What is the difference between sym() and parse_exp

2019-06-25 04:45发布

问题:

Using the rlang package, I wonder what is the difference between sym() and parse_expr(). Consider for example the following expressions:

ex1 = sym('a')
ex2 = parse_expr('a')

They both return

a

identical(ex1, ex2)
[1] TRUE

Suppose now I need a quosure:

ex3 = quo(!!sym('a'))
ex4 = quo(!!parse_expr('a'))

In both case, the result is:

<quosure>
expr: ^a
env:  global

identical(ex3, ex4)
[1] TRUE

However, the two following are not the same for some reasons.

ex5 = quo(!!sym('a - b'))
ex6 = quo(!!parse_expr('a - b'))

Apparently they are identical as both return:

<quosure>
expr: ^a - b
env:  global

Yet,

identical(ex5, ex6)
[1] FALSE

Some my question is what are the differences between sym() and parse_expr()? What does one do that the other cannot? And why ex5 is apparently similar to ex6 but identical (ex5, ex6) returns FALSE?

回答1:

Referencing my answer to this question:

A symbol is a way to refer to an R object, basically the "name" of an object. So sym is similar to as.name in base R. parse_expr on the other hand transforms some text into R expressions. This is similar to parse in base R.

Expressions can be any R code, not just code that references R objects. So you can parse the code that references an R object, but you can't turn some random code into sym if the object that the code references does not exist.

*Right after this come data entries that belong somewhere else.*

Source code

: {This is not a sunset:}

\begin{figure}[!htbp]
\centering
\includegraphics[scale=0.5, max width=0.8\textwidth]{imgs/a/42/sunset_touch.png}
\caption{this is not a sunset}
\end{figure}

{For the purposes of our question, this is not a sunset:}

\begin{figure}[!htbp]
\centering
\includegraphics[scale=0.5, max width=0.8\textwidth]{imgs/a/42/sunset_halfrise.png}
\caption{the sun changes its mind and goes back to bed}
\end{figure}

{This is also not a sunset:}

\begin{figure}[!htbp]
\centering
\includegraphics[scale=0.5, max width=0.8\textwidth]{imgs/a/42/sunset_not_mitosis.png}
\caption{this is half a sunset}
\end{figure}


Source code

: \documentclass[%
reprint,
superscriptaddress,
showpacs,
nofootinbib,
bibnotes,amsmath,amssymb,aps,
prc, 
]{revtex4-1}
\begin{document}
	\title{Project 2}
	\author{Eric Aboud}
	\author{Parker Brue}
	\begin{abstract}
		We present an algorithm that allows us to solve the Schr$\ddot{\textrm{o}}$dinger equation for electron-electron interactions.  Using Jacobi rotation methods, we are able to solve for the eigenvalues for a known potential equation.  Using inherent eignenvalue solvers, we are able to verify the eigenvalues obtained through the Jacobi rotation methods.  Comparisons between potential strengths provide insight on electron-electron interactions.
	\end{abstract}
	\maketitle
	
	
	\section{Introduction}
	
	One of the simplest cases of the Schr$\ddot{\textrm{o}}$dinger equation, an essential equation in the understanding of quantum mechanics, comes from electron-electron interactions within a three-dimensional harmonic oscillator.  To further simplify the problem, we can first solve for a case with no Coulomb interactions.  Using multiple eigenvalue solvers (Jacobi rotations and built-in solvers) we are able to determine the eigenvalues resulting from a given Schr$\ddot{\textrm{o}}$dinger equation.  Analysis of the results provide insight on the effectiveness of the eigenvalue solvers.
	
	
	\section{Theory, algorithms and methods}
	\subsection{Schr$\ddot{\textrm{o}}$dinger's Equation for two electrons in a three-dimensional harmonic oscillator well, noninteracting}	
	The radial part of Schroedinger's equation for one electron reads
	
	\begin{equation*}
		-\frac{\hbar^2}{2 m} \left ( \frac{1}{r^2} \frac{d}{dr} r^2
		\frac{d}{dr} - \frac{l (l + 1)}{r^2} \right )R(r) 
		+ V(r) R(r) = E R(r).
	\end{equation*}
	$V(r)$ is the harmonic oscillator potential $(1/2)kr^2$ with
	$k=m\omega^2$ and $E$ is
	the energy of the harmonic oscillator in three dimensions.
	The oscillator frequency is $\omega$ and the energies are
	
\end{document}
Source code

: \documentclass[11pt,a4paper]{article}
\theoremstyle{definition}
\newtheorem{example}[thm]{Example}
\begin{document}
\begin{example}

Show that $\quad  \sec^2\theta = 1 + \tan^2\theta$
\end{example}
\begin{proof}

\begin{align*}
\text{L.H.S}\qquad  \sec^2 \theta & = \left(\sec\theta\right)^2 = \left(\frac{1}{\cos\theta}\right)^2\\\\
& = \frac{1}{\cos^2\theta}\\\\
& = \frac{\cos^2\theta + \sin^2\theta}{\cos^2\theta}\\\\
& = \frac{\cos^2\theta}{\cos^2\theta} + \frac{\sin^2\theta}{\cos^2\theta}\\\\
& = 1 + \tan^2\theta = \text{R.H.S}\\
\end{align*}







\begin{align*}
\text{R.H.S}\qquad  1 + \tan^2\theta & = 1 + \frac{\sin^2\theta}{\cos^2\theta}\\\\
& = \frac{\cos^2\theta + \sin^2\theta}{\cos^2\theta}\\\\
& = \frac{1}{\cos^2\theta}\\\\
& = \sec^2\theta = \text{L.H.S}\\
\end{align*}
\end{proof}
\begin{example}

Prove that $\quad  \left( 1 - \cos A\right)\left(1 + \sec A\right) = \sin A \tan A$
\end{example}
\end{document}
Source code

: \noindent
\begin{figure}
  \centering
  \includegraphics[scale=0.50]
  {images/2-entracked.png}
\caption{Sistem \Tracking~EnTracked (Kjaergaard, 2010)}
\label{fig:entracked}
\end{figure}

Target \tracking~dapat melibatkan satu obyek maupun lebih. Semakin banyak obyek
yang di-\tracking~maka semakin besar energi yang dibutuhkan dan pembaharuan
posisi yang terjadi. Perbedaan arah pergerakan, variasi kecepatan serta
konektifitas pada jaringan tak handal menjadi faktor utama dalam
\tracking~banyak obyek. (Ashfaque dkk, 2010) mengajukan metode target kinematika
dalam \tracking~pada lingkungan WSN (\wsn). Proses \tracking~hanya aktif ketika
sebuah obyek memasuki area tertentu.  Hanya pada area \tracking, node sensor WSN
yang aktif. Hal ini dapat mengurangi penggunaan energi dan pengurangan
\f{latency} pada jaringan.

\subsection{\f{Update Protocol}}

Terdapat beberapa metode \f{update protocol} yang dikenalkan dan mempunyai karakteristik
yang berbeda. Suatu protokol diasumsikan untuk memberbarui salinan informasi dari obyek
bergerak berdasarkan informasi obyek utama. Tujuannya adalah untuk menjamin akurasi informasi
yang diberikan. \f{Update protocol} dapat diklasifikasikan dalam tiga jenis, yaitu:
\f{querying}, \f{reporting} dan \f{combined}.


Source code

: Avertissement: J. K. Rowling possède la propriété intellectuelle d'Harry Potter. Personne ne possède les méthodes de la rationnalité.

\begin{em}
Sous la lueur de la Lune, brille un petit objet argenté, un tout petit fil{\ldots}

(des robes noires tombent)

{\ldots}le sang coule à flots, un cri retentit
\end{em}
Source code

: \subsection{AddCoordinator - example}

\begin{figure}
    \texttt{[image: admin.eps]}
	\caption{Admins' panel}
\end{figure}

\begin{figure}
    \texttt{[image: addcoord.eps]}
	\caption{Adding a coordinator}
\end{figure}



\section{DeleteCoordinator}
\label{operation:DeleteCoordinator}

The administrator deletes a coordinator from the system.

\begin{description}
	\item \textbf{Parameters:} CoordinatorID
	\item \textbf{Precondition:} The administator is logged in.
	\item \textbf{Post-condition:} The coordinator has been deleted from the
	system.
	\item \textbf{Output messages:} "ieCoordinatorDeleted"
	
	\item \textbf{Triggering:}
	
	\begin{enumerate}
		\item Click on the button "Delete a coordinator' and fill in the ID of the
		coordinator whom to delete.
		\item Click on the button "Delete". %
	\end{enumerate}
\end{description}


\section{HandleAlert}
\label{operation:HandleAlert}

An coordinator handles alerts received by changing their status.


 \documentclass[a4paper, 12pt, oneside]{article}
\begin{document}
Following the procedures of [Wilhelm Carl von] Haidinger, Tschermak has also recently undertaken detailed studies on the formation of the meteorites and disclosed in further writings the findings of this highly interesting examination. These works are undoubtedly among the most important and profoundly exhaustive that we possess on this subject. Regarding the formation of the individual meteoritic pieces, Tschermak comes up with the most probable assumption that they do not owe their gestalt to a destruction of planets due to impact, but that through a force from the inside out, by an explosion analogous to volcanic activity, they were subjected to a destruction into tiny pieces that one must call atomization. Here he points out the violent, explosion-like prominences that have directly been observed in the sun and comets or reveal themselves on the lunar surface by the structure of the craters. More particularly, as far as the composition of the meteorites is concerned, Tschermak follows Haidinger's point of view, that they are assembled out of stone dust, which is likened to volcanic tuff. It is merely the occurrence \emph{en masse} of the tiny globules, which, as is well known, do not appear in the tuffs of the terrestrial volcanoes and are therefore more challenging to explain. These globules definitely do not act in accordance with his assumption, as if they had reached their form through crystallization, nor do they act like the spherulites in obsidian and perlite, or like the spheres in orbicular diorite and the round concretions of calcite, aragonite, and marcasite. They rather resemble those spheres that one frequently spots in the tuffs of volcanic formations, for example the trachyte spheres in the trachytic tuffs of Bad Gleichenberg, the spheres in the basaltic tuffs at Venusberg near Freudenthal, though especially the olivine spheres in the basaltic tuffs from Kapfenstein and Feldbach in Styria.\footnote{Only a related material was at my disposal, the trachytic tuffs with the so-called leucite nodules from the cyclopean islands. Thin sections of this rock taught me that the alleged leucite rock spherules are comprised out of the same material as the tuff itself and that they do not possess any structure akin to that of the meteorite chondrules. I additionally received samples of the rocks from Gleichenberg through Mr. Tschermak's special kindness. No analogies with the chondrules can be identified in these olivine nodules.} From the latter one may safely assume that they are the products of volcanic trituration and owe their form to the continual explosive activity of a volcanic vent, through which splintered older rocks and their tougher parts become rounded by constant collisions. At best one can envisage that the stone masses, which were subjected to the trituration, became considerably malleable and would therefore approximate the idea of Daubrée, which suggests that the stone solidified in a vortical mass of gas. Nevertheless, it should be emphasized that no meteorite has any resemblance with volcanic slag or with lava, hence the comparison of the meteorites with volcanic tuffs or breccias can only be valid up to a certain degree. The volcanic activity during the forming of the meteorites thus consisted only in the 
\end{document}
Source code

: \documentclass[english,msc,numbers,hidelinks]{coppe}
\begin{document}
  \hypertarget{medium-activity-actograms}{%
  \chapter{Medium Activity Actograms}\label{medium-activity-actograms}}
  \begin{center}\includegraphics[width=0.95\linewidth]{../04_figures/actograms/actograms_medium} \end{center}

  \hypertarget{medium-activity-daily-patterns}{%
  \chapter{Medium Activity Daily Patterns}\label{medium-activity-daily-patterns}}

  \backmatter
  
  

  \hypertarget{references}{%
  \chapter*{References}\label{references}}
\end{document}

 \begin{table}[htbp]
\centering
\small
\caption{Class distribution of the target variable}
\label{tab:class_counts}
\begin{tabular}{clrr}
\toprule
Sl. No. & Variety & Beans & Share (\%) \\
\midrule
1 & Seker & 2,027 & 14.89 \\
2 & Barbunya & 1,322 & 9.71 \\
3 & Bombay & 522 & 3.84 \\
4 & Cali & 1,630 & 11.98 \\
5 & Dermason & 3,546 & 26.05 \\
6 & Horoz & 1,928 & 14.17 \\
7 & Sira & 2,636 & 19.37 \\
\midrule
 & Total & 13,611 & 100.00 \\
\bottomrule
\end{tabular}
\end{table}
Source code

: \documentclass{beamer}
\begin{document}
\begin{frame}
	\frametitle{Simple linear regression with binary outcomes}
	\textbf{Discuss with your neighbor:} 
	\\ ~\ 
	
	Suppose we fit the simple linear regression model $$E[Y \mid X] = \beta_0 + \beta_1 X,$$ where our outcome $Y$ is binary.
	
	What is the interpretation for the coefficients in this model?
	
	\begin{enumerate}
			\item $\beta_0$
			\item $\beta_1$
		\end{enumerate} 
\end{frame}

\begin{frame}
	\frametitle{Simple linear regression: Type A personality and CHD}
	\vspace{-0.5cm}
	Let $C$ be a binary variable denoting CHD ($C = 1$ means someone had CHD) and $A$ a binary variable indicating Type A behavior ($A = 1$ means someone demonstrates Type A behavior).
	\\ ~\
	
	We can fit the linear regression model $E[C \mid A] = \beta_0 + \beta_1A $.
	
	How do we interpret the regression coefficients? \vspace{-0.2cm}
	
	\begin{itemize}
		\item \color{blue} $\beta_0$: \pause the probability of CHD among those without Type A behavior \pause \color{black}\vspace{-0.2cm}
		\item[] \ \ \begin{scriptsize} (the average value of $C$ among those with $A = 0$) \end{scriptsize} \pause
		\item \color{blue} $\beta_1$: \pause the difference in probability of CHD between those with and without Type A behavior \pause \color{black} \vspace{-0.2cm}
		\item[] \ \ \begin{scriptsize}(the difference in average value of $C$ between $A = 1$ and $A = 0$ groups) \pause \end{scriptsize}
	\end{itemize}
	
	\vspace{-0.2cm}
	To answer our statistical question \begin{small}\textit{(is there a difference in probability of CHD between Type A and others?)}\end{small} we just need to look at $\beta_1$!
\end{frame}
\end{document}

In general, you will use sym when your string refers to an object (although parse_expr would also work), and use parse_expr when you are trying to parse any other R code for further evaluation.

For your first example, a can be both a name that references an object AND an expression, so turning it into either a sym or parse_expr would practically mean the same thing.

For your last example however, a - b is really intended to be an expression (unless you have an R object that is weirdly named a - b). By printing the following, you will see that using sym vs parse_expr for R code that is intended to be an expression, not an R object produces two different results:

> quo(!!sym('a - b'))
<quosure: global>
~`a - b`

> quo(!!parse_expr('a-b'))
<quosure: global>
~a - b

Here, sym turns a - b into a name/symbol of an object, hence the back ticks around a - b, while parse_expr turns it into an expression as expected.



回答2:

To augment the previous answer, note that ex5 and ex6 are not in fact identical.

a <- 5
b <- 3
eval_tidy(ex6)
# [1] 2
eval_tidy(ex5)
# Error in eval_tidy(ex5) : object 'a - b' not found
`a - b` <- pi
eval_tidy(ex5)
# [1] 3.141593